What you will do -> A line belongs in the answer only if it contains the word "been"; copy every such line from the listing below.

Data shown ->
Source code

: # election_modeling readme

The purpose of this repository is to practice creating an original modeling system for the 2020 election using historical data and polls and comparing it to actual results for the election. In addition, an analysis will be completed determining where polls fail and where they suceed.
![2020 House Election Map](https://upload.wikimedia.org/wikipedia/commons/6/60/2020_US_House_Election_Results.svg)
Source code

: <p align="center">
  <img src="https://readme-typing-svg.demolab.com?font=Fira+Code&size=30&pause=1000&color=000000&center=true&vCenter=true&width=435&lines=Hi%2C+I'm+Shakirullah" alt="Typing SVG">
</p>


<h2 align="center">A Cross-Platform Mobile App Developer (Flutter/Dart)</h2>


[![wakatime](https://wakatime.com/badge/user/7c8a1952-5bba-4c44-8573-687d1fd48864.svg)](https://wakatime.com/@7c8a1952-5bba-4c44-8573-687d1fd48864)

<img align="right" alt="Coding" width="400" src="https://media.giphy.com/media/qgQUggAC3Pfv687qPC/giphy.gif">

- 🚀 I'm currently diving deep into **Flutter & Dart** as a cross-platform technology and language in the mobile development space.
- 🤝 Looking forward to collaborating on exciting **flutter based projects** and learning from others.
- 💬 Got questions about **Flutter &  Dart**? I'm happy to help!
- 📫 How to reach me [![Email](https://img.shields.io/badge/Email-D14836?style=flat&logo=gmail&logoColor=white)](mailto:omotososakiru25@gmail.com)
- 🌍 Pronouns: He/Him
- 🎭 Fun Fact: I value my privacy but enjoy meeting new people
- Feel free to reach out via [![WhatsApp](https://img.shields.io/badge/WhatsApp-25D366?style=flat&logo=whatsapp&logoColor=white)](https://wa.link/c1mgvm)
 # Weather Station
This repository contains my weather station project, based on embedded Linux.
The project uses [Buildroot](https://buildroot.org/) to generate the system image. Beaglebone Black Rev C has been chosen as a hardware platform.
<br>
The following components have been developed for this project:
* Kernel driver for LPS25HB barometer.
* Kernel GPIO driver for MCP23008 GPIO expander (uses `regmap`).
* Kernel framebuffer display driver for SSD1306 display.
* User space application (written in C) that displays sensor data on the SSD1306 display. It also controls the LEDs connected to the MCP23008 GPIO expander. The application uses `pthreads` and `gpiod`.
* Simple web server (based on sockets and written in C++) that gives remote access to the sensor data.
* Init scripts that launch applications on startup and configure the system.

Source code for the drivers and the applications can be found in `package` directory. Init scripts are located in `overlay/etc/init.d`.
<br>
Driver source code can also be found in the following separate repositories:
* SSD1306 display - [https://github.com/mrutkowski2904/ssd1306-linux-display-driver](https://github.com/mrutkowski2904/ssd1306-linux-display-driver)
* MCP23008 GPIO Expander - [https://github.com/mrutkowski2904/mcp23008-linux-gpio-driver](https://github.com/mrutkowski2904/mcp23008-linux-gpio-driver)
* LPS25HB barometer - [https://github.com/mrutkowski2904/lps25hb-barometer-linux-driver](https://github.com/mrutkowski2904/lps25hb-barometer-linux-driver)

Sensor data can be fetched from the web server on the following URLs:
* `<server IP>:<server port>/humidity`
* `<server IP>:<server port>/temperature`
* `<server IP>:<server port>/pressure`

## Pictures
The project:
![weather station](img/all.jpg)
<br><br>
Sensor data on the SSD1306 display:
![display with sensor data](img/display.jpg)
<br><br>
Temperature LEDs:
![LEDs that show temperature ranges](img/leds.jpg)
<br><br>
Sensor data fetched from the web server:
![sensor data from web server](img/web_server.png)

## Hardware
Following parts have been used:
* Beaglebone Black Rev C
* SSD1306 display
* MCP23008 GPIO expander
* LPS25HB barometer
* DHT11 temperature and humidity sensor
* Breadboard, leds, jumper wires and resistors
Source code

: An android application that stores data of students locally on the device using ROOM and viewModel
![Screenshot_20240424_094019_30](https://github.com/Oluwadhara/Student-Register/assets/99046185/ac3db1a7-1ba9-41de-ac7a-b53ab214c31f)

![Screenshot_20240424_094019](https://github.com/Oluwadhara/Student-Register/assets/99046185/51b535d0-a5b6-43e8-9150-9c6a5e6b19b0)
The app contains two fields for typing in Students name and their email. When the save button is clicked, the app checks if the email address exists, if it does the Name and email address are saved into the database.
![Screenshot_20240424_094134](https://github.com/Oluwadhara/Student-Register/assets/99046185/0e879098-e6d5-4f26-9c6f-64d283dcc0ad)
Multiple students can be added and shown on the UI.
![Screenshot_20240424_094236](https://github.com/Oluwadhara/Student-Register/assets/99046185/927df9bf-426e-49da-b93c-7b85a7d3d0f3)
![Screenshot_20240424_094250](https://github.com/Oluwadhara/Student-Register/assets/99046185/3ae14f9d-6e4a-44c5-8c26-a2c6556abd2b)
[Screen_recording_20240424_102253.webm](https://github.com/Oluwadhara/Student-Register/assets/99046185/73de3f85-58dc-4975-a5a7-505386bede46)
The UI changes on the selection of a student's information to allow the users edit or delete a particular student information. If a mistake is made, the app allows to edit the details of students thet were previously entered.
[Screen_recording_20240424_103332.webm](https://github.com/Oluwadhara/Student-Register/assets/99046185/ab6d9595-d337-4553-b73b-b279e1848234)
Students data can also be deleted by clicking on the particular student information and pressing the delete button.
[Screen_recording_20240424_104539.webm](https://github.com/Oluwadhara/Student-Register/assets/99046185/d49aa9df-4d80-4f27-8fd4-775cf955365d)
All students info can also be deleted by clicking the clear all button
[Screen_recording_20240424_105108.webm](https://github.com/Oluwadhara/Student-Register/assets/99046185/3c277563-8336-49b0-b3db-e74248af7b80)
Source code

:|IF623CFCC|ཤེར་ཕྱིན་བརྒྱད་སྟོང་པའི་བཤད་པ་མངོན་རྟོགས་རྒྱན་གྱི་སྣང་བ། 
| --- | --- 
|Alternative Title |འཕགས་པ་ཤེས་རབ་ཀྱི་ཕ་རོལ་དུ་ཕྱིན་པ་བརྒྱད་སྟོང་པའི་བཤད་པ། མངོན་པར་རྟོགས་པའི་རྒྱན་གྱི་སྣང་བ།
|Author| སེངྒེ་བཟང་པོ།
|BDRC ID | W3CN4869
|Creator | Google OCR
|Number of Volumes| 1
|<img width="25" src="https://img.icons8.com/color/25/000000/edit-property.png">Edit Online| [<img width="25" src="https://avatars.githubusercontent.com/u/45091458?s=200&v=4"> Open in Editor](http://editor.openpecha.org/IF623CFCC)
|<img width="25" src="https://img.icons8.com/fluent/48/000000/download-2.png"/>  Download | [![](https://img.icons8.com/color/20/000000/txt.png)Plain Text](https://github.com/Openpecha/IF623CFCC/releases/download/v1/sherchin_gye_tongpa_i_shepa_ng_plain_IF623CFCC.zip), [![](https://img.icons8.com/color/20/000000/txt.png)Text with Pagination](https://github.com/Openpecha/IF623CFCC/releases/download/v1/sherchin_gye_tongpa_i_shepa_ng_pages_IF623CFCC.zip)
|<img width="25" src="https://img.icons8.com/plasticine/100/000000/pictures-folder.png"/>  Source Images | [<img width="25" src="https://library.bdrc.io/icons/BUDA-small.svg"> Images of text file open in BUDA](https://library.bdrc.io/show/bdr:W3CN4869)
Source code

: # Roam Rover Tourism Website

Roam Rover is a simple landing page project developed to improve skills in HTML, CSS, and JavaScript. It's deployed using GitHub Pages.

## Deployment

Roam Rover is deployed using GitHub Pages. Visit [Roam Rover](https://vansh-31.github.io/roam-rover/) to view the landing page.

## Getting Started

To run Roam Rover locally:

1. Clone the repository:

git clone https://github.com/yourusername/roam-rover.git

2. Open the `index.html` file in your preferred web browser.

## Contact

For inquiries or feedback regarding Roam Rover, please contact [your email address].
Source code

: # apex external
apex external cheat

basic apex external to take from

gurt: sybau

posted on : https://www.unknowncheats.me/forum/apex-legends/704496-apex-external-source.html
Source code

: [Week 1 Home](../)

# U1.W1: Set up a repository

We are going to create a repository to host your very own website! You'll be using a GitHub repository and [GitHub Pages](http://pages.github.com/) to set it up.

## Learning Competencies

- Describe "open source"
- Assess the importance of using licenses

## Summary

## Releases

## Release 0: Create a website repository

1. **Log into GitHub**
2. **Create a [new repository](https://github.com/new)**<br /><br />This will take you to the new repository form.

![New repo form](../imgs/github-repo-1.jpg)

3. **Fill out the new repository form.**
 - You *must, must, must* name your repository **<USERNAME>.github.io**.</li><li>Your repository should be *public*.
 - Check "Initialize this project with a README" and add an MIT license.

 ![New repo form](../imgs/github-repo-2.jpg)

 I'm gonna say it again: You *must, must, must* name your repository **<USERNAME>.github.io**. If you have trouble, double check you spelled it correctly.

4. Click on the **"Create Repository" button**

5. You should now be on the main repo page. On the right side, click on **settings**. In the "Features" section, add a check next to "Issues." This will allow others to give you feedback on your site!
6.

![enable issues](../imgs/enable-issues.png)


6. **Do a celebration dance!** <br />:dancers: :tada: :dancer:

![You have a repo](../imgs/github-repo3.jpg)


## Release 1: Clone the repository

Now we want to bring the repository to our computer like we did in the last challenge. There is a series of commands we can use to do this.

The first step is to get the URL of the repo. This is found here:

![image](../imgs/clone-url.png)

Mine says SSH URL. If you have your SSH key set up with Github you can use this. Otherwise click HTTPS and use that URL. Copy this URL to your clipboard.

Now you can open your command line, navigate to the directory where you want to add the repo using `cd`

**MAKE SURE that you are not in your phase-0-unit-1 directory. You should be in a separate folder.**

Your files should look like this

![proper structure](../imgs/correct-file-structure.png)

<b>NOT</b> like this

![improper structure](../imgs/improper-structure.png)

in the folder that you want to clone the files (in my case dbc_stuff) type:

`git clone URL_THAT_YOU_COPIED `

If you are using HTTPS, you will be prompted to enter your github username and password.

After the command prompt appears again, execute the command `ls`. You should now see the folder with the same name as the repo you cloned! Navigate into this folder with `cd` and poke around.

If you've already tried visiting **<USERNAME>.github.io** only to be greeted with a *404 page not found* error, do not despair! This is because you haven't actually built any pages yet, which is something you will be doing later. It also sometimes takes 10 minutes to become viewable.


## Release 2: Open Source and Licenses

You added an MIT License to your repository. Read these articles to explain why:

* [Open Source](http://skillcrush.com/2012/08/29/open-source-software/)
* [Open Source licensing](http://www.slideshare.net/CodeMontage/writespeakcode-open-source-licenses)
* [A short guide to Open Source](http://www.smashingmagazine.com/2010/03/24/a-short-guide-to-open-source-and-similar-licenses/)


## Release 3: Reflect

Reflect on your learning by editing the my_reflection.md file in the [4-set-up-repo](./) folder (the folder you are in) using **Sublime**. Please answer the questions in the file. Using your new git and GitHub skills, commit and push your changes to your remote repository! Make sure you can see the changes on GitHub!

Expected output ->
The project uses [Buildroot](https://buildroot.org/) to generate the system image. Beaglebone Black Rev C has been chosen as a hardware platform.
The following components have been developed for this project:
Following parts have been used:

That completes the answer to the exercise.